Son apprentissage est loin d'être terminé et des erreurs, il en fera encore. Mais s'il peut continuer sur cette lancée et commencer à inscrire des points sur une base plus régulière, il pourra prouver qu'il a bien sa place en Formule 1.
Lorsqu'on regarde son cheminement dans les catégories inférieures, on remarque aussi ce genre de progression. En F3, il avait terminé sa première saison en 12e position au classement des pilotes, avant de remporter le titre la saison suivante. En F2, c'est exactement le même scénario, soit 12e la première année et champion ensuite.
Il sera donc intéressant de voir s'il peut continuer de reproduire cette tendance. Surtout que les résultats de Schumacher et de Magnussen lors des deux dernières courses ont permis à Haas de progresser au classement, passant du neuvième au septième rang. Dans une entrevue pour le F1.com, Steiner admet même que le sixième rang est possible pour l'écurie américaine si les bons résultats se poursuivent. Aucun doute, on regarde en avant chez Haas, et les résultats de Schumacher devront suivre les ambitions de l'écurie.
Et au travers ces bons résultats, on apprend aussi de plus en plus à découvrir l'homme derrière le pilote. On connaissait bien sûr le nom de famille, son père ayant marqué toute une génération de partisans de Formule 1. Maintenant, on en apprend davantage sur Mick, un jeune homme fort sympathique, souriant, disponible avec les médias (même dans un Français impeccable!), mais aussi humble et reconnaissant malgré un nom de famille associé à jamais au sport automobile.

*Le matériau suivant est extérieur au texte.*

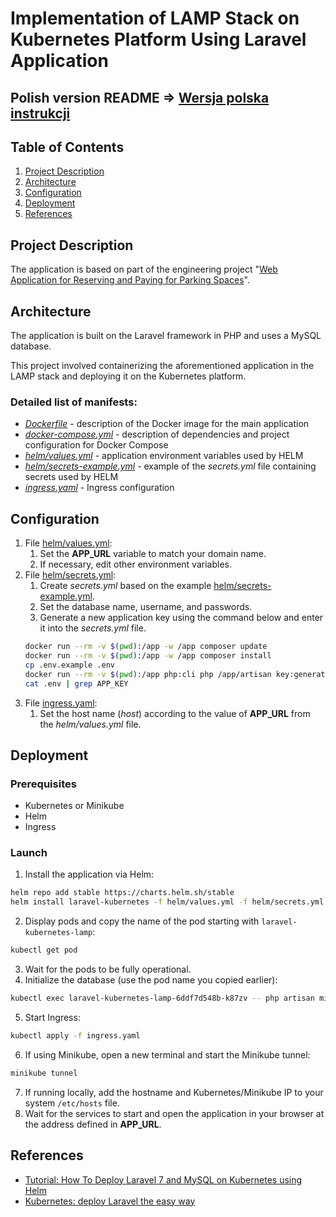 # Implementation of LAMP Stack on Kubernetes Platform Using Laravel Application

Polish version README =>  [Wersja polska instrukcji](README.PL.md)
---

## Table of Contents
1. [Project Description](#Project-Description)
2. [Architecture](#Architecture)
3. [Configuration](#Configuration)
4. [Deployment](#Deployment)
5. [References](#References)

## Project Description
The application is based on part of the engineering project "[Web Application for Reserving and Paying for Parking Spaces](https://github.com/MAtt5816/diploma-project-parking-app)".

## Architecture
The application is built on the Laravel framework in PHP and uses a MySQL database. 

This project involved containerizing the aforementioned application in the LAMP stack and deploying it on the Kubernetes platform.

### Detailed list of manifests:
* *[Dockerfile](Dockerfile)* - description of the Docker image for the main application
* *[docker-compose.yml](docker-compose.yml)* - description of dependencies and project configuration for Docker Compose
* *[helm/values.yml](helm/values.yml)* - application environment variables used by HELM
* *[helm/secrets-example.yml](helm/secrets-example.yml)* - example of the *secrets.yml* file containing secrets used by HELM
* *[ingress.yaml](ingress.yaml)* - Ingress configuration

## Configuration
1. File [helm/values.yml](helm/values.yml):
   1. Set the **APP_URL** variable to match your domain name.
   2. If necessary, edit other environment variables.
2. File [helm/secrets.yml](helm/secrets.yml):
   1. Create *secrets.yml* based on the example [helm/secrets-example.yml](helm/secrets-example.yml).
   2. Set the database name, username, and passwords.
   3. Generate a new application key using the command below and enter it into the *secrets.yml* file.
   ```bash
   docker run --rm -v $(pwd):/app -w /app composer update
   docker run --rm -v $(pwd):/app -w /app composer install
   cp .env.example .env
   docker run --rm -v $(pwd):/app php:cli php /app/artisan key:generate
   cat .env | grep APP_KEY
   ```
3. File [ingress.yaml](ingress.yaml):
    1.  Set the host name (_host_) according to the value of **APP_URL** from the _helm/values.yml_ file.

## Deployment

### Prerequisites

-   Kubernetes or Minikube
-   Helm
-   Ingress

### Launch

1.  Install the application via Helm:
```bash
helm repo add stable https://charts.helm.sh/stable
helm install laravel-kubernetes -f helm/values.yml -f helm/secrets.yml stable/lamp
```
2. Display pods and copy the name of the pod starting with `laravel-kubernetes-lamp`:
```bash
kubectl get pod
```
3. Wait for the pods to be fully operational.
4. Initialize the database (use the pod name you copied earlier):
```bash
kubectl exec laravel-kubernetes-lamp-6ddf7d548b-k87zv -- php artisan migrate --force
```
5. Start Ingress:
```bash
kubectl apply -f ingress.yaml
```
6. If using Minikube, open a new terminal and start the Minikube tunnel:
```bash
minikube tunnel
```
7. If running locally, add the hostname and Kubernetes/Minikube IP to your system `/etc/hosts` file.
8. Wait for the services to start and open the application in your browser at the address defined in **APP_URL**.

## References
- [Tutorial: How To Deploy Laravel 7 and MySQL on Kubernetes using Helm](https://www.digitalocean.com/community/tutorials/how-to-deploy-laravel-7-and-mysql-on-kubernetes-using-helm)
- [Kubernetes: deploy Laravel the easy way](https://learnk8s.io/blog/kubernetes-deploy-laravel-the-easy-way)
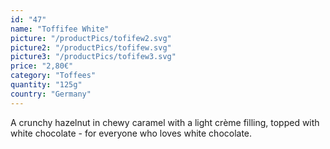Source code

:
 ```yaml
---
id: "47"
name: "Toffifee White"
picture: "/productPics/tofifew2.svg"
picture2: "/productPics/tofifew.svg"
picture3: "/productPics/tofifew3.svg"
price: "2,80€"
category: "Toffees"
quantity: "125g"
country: "Germany"
---
```

A crunchy hazelnut in chewy caramel with a light crème filling, topped with white chocolate - for everyone who loves white chocolate.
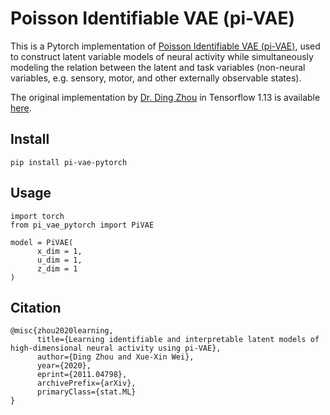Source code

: # Poisson Identifiable VAE (pi-VAE)

This is a Pytorch implementation of [Poisson Identifiable VAE (pi-VAE)](https://arxiv.org/abs/2011.04798), used to construct latent variable models of neural activity while simultaneously modeling the relation between the latent and task variables (non-neural variables, e.g. sensory, motor, and other externally observable states).

The original implementation by [Dr. Ding Zhou](https://zhd96.github.io/) in Tensorflow 1.13 is available [here](https://github.com/zhd96/pi-vae).

## Install

```
pip install pi-vae-pytorch
```

## Usage

```
import torch
from pi_vae_pytorch import PiVAE

model = PiVAE(
      x_dim = 1,
      u_dim = 1,
      z_dim = 1
)
```

## Citation

```
@misc{zhou2020learning,
      title={Learning identifiable and interpretable latent models of high-dimensional neural activity using pi-VAE}, 
      author={Ding Zhou and Xue-Xin Wei},
      year={2020},
      eprint={2011.04798},
      archivePrefix={arXiv},
      primaryClass={stat.ML}
}
```
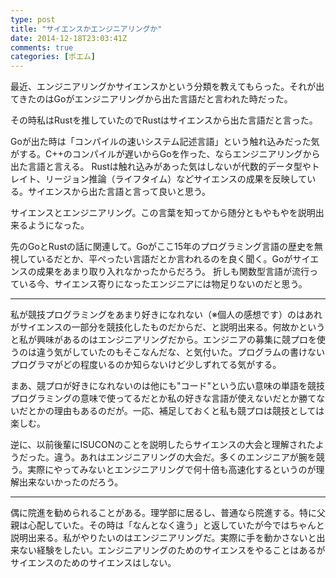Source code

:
 ```yaml
---
type: post
title: "サイエンスかエンジニアリングか"
date: 2014-12-18T23:03:41Z
comments: true
categories: [ポエム]
---
```

最近、エンジニアリングかサイエンスかという分類を教えてもらった。それが出てきたのはGoがエンジニアリングから出た言語だと言われた時だった。
<!--more-->
その時私はRustを推していたのでRustはサイエンスから出た言語だと言った。

Goが出た時は「コンパイルの速いシステム記述言語」という触れ込みだった気がする。C++のコンパイルが遅いからGoを作った、ならエンジニアリングから出た言語と言える。
Rustは触れ込みがあった気はしないが代数的データ型やトレイト、リージョン推論（ライフタイム）などサイエンスの成果を反映している。サイエンスから出た言語と言って良いと思う。

サイエンスとエンジニアリング。この言葉を知ってから随分ともやもやを説明出来るようになった。

先のGoとRustの話に関連して。Goがここ15年のプログラミング言語の歴史を無視しているだとか、平ぺったい言語だとか言われるのを良く聞く。Goがサイエンスの成果をあまり取り入れなかったからだろう。
折しも関数型言語が流行っている今、サイエンス寄りになったエンジニアには物足りないのだと思う。

---


私が競技プログラミングをあまり好きになれない（※個人の感想です）のはあれがサイエンスの一部分を競技化したものだからだ、と説明出来る。何故かというと私が興味があるのはエンジニアリングだから。エンジニアの募集に競プロを使うのは違う気がしていたのもそこなんだな、と気付いた。プログラムの書けないプログラマがどの程度いるのか知らないけど少しずれてる気がする。

まあ、競プロが好きになれないのは他にも"コード"という広い意味の単語を競技プログラミングの意味で使ってるだとか私の好きな言語が使えないだとか勝てないだとかの理由もあるのだが。一応、補足しておくと私も競プロは競技としては楽しむ。

逆に、以前後輩にISUCONのことを説明したらサイエンスの大会と理解されたようだった。違う。あれはエンジニアリングの大会だ。多くのエンジニアが腕を競う。実際にやってみないとエンジニアリングで何十倍も高速化するというのが理解出来ないかったのだろう。

---


偶に院進を勧められることがある。理学部に居るし、普通なら院進する。特に父親は心配していた。その時は「なんとなく違う」と返していたが今ではちゃんと説明出来る。私がやりたいのはエンジニアリングだ。実際に手を動かさないと出来ない経験をしたい。エンジニアリングのためのサイエンスをやることはあるがサイエンスのためのサイエンスはしない。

Sa relation avec Sebastian Vettel, qui l'a pris sous son aile comme Michael l'avait fait avec lui auparavant, offre aussi beaucoup de beaux moments qu'on partage allègrement sur les réseaux sociaux. C'est une histoire qui fait chaud au cœur, entre un vétéran qui souhaite redonner un peu de ce qu'il a reçu à un jeune pilote qui tente de faire sa propre place, mais qui doit aussi composer avec la situation difficile de son père. Dans un sport aussi compétitif, c'est le genre de relation qu'on voit trop peu.
Et c'est peut-être aussi pourquoi les amateurs de Formule 1 ont autant apprécié sa performance en Autriche, le nommant pilote du jour pour la première fois.
Alors oui, c'est vrai, ce ne sont que deux courses dans les points. Mais c'est surtout une récompense bien méritée pour un pilote qui continue de rester lui-même et de persévérer malgré des épreuves difficiles sur son chemin.